Lassen sich die Errungenschaften des demokratischen Zeitalters bewahren?
Nun gibt es ja schon im Kleinen ausreichend Pöbeleien, Hassrede und Lügen im Netz – neuerdings sogar mit richterlicher Billigung. Die Grünen-Politikerin Renate Künast musste sich im September vom Berliner Landgericht erklären lassen, dass sie es hinzunehmen habe, „Schlampe“, „Drecks Fotze“ oder „Geisteskranke“ genannt zu werden. Hinzu kommt gezielte Falschinformation, gemeinhin unter dem Begriff Fake News zusammengefasst. Wenn all das auch noch staatlich gelenkt und gefördert mit immer besseren technischen Möglichkeiten geschieht, fällt Zuversicht schwer. Ist das Netz vom Werkzeug der Unterdrückten zum Instrument der Unterdrücker geworden? Gepflegte Debatte, zuverlässige Information, Wahlentscheidungen ohne Meinungsmanipulation – es scheint gar nicht so sicher zu sein, dass sich die Errungenschaften des demokratischen Zeitalters bewahren lassen.

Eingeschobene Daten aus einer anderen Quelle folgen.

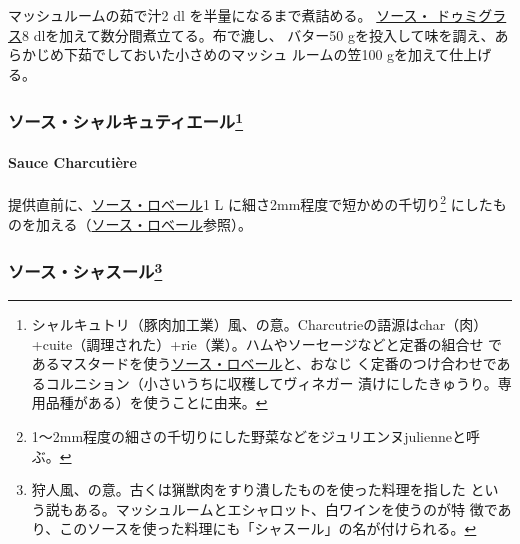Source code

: \begin{recette}
マッシュルームの茹で汁2\undemi{} dl を半量になるまで煮詰める。
\protect\hyperlink{sauce-demi-glace}{ソース・ ドゥミグラス}8
dlを加えて数分間煮立てる。布で漉し、 バター50
gを投入して味を調え、あらかじめ下茹でしておいた小さめのマッシュ
ルームの笠100 gを加えて仕上げる。

\maeaki

\hypertarget{ux30bdux30fcux30b9ux30b7ux30e3ux30ebux30adux30e5ux30c6ux30a3ux30a8ux30fcux30eb8}{%
\subsubsection[ソース・シャルキュティエール]{\texorpdfstring{ソース・シャルキュティエール\footnote{シャルキュトリ（豚肉加工業）風、の意。Charcutrieの語源はchar（肉）
  +cuite（調理された）+rie（業）。ハムやソーセージなどと定番の組合せ
  であるマスタードを使う\protect\hyperlink{sauce-robert}{ソース・ロベール}と、おなじ
  く定番のつけ合わせであるコルニション（小さいうちに収穫してヴィネガー
  漬けにしたきゅうり。専用品種がある）を使うことに由来。}}{ソース・シャルキュティエール}}\label{ux30bdux30fcux30b9ux30b7ux30e3ux30ebux30adux30e5ux30c6ux30a3ux30a8ux30fcux30eb8}}

\hypertarget{sauce-charcutiere}{%
\paragraph{Sauce Charcutière}\label{sauce-charcutiere}}


提供直前に、\protect\hyperlink{sauce-robert}{ソース・ロベール}1 L
に細さ2mm程度で短かめの千切り\footnote{1〜2mm程度の細さの千切りにした野菜などをジュリエンヌjulienneと呼
  ぶ。}
にしたものを加える（\protect\hyperlink{sauce-robert}{ソース・ロベール}参照）。

\maeaki

\hypertarget{ux30bdux30fcux30b9ux30b7ux30e3ux30b9ux30fcux30eb10}{%
\subsubsection[ソース・シャスール]{\texorpdfstring{ソース・シャスール\footnote{狩人風、の意。古くは猟獣肉をすり潰したものを使った料理を指した
  という説もある。マッシュルームとエシャロット、白ワインを使うのが特
  徴であり、このソースを使った料理にも「シャスール」の名が付けられる。}}{ソース・シャスール}}\label{ux30bdux30fcux30b9ux30b7ux30e3ux30b9ux30fcux30eb10}}


\end{recette}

Und doch muss nun nicht jeder den Habeck machen und sich bei Facebook und Twitter abmelden wie der Grünen-Chef, oder gar ein Eremiten-Leben planen wie der Internet-Aussteiger in Dave Eggers‘ Internet-Dystopie „The Circle“. Es gibt durchaus einige Fakten, die Hoffnung machen können:
Fake-News seltener als man denkt
Erstens, die Angst vor falscher Information ist weitaus größer als die tatsächliche Verbreitung von Lügen und verdrehten Fakten. Das gilt zumindest für die hiesige politische Welt. Dies belegen Studien, unter anderem der Digital News Report des Reuters Institute for the Study of Journalism. Zwar macht sich ein großer Teil des Publikums wegen des Themas Sorgen. Ironischerweise tragen die Medien-Berichte über Troll-Fabriken und Informationsmanipulation nicht unwesentlich dazu bei. Aber nur ein kleiner Teil der Online-Nutzer bekommt tatsächlich erfundene Inhalte zu Gesicht, und ein noch kleinerer verbreitet sie weiter.
Junge Nutzer denken kritisch
Zweitens, die junge Generation geht verantwortungsbewusster mit dem Netz um als die ältere. Auch das belegen Studien. Während viele in der analogen Welt sozialisierte Online-Nutzer krude Dinge nicht hinterfragen, weil diese schwarz auf weiß daherkommen, navigieren die Jungen mit gesunder Skepsis durchs Netz. Die Programme zur Medienbildung an den Schulen scheinen zu wirken – dumm nur, dass es zu wenig systematische Aufklärung für ältere Generationen gibt.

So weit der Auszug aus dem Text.